Ruotolo more than I stresses the presence Clarissa has attained. He uses the Heideggerian term "being there" to describe this and he closes his essay by emphasizing the importance of the phrase with which Woolf closes the novel:
Peter and Sally, however, are no less human by virtue of their inauthenticity. The fear that drives them to dominate others is stamped upon Clarissa's world and no doubt our own. If Peter has denied (more than once) the sanctity of the human heart by reducing Clarissa to "the perfect hostess," on other occasions he has responded to such mystery. Early in the book he describes the magical quality of her parties. Clarissa, he confesses, has "that extraordinary gift, that woman's gift, of making a world of her own wherever she happened to be." During her parties it was not what she did or said that one remembered but rather the extraordinary sense of her being there, "There she was" (pp. 114-115).
In the closing scene, as Clarissa moves from her small room toward Peter, her miraculous presence fills him once again with an undefinable sense of terror and ecstasy; reduced to wonder he can only exclaim: "It is Clarissa." The novel's last words, reiterating Peter's messianic invocation - "For there she was" - challenge each critic's effort to fathom Mrs. Dalloway. Is the statement a final irony - Peter's romantic affirmation of a presence that sustains his melancholy - or does the reader respond with similar apostolic fervor to Clarissa as being there in some special way? Since Virginia Woolf sought to portray the mysterious reality of character it is fitting that, finally, this question remains unanswered.

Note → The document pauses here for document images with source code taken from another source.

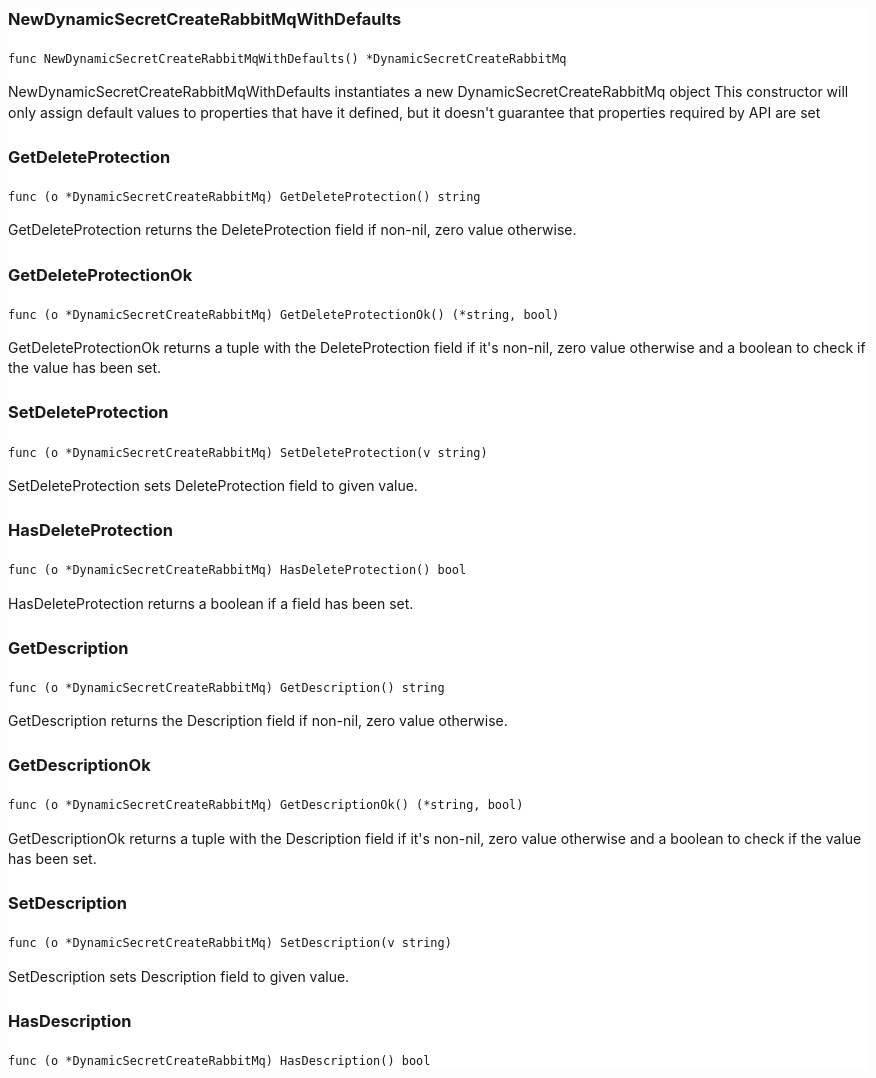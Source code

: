 ### NewDynamicSecretCreateRabbitMqWithDefaults

`func NewDynamicSecretCreateRabbitMqWithDefaults() *DynamicSecretCreateRabbitMq`

NewDynamicSecretCreateRabbitMqWithDefaults instantiates a new DynamicSecretCreateRabbitMq object
This constructor will only assign default values to properties that have it defined,
but it doesn't guarantee that properties required by API are set

### GetDeleteProtection

`func (o *DynamicSecretCreateRabbitMq) GetDeleteProtection() string`

GetDeleteProtection returns the DeleteProtection field if non-nil, zero value otherwise.

### GetDeleteProtectionOk

`func (o *DynamicSecretCreateRabbitMq) GetDeleteProtectionOk() (*string, bool)`

GetDeleteProtectionOk returns a tuple with the DeleteProtection field if it's non-nil, zero value otherwise
and a boolean to check if the value has been set.

### SetDeleteProtection

`func (o *DynamicSecretCreateRabbitMq) SetDeleteProtection(v string)`

SetDeleteProtection sets DeleteProtection field to given value.

### HasDeleteProtection

`func (o *DynamicSecretCreateRabbitMq) HasDeleteProtection() bool`

HasDeleteProtection returns a boolean if a field has been set.

### GetDescription

`func (o *DynamicSecretCreateRabbitMq) GetDescription() string`

GetDescription returns the Description field if non-nil, zero value otherwise.

### GetDescriptionOk

`func (o *DynamicSecretCreateRabbitMq) GetDescriptionOk() (*string, bool)`

GetDescriptionOk returns a tuple with the Description field if it's non-nil, zero value otherwise
and a boolean to check if the value has been set.

### SetDescription

`func (o *DynamicSecretCreateRabbitMq) SetDescription(v string)`

SetDescription sets Description field to given value.

### HasDescription

`func (o *DynamicSecretCreateRabbitMq) HasDescription() bool`
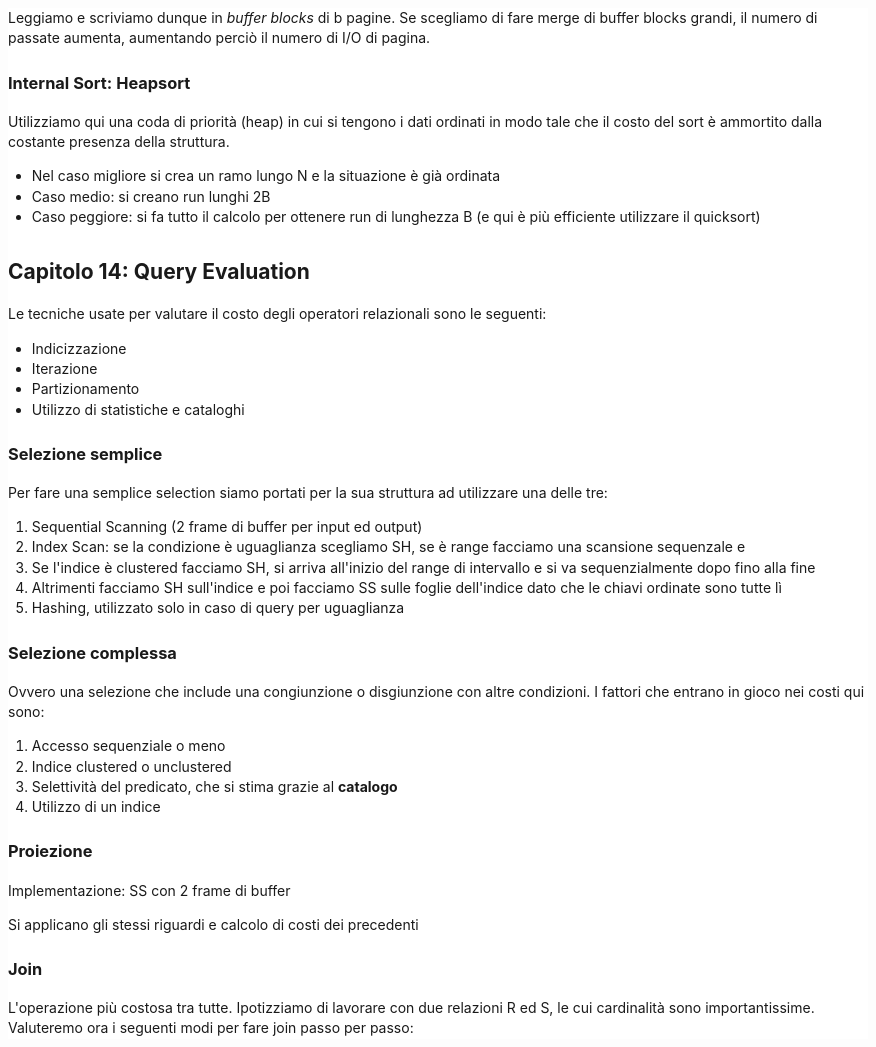 Leggiamo e scriviamo dunque in *buffer blocks* di b pagine. Se scegliamo di fare merge di buffer blocks grandi, il numero di passate aumenta, aumentando perciò il numero di I/O di pagina.

### Internal Sort: Heapsort

Utilizziamo qui una coda di priorità (heap) in cui si tengono i dati ordinati in modo tale che il costo del sort è ammortito dalla costante presenza della struttura.

* Nel caso migliore si crea un ramo lungo N e la situazione è già ordinata
* Caso medio: si creano run lunghi 2B
* Caso peggiore: si fa tutto il calcolo per ottenere run di lunghezza B (e qui è più efficiente utilizzare il quicksort)

## Capitolo 14: Query Evaluation

Le tecniche usate per valutare il costo degli operatori relazionali sono le seguenti:

* Indicizzazione
* Iterazione
* Partizionamento
* Utilizzo di statistiche e cataloghi

### Selezione semplice

Per fare una semplice selection siamo portati per la sua struttura ad utilizzare una delle tre:

1. Sequential Scanning (2 frame di buffer per input ed output)
2. Index Scan: se la condizione è uguaglianza scegliamo SH, se è range facciamo una scansione sequenzale e
  1. Se l'indice è clustered facciamo SH, si arriva all'inizio del range di intervallo e si va sequenzialmente dopo fino alla fine
  2. Altrimenti facciamo SH sull'indice e poi facciamo SS sulle foglie dell'indice dato che le chiavi ordinate sono tutte lì
3. Hashing, utilizzato solo in caso di query per uguaglianza

### Selezione complessa

Ovvero una selezione che include una congiunzione o disgiunzione con altre condizioni.
I fattori che entrano in gioco nei costi qui sono:

1. Accesso sequenziale o meno
2. Indice clustered o unclustered
3. Selettività del predicato, che si stima grazie al **catalogo**
4. Utilizzo di un indice

### Proiezione

Implementazione: SS con 2 frame di buffer

Si applicano gli stessi riguardi e calcolo di costi dei precedenti

### Join

L'operazione più costosa tra tutte. Ipotizziamo di lavorare con due relazioni R ed S, le cui cardinalità sono importantissime.
Valuteremo ora i seguenti modi per fare join passo per passo:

A few more differences as afterthought: (1) Ruotolo very nicely brings in support from Ludwig Wittgenstein:
Wittgenstein's Lecture on Ethics. The connection between Woolf and Wittgenstein is tenuous but Ruotolo says "In a letter dated July 28, 1965, Leonard Woolf informs me that although he and his wife did not know Wittgenstein well they spent some time with him when the philosopher stayed with Maynard Keynes in a house close to their own." (2) And also brings in support from Sigmund Freud. He says "Freud's late comments on the artist, quoted by Ernest Jones, seems particularly relevant: 'The artist, like the neurotic, had withdrawn from an unsatisfying reality into this world of imagination; but, unlike the neurotic, he knew how to find a way back from it and once more to get a firm foothold in reality.'" (3) I make more of the Shakespearean quote Fear no more the heat o' the sun. (4) He does not point out as I do that Clarissa, in counterpoint to the fearful sun, is a radiant being (Clarissa = "clear," "bright," "famous").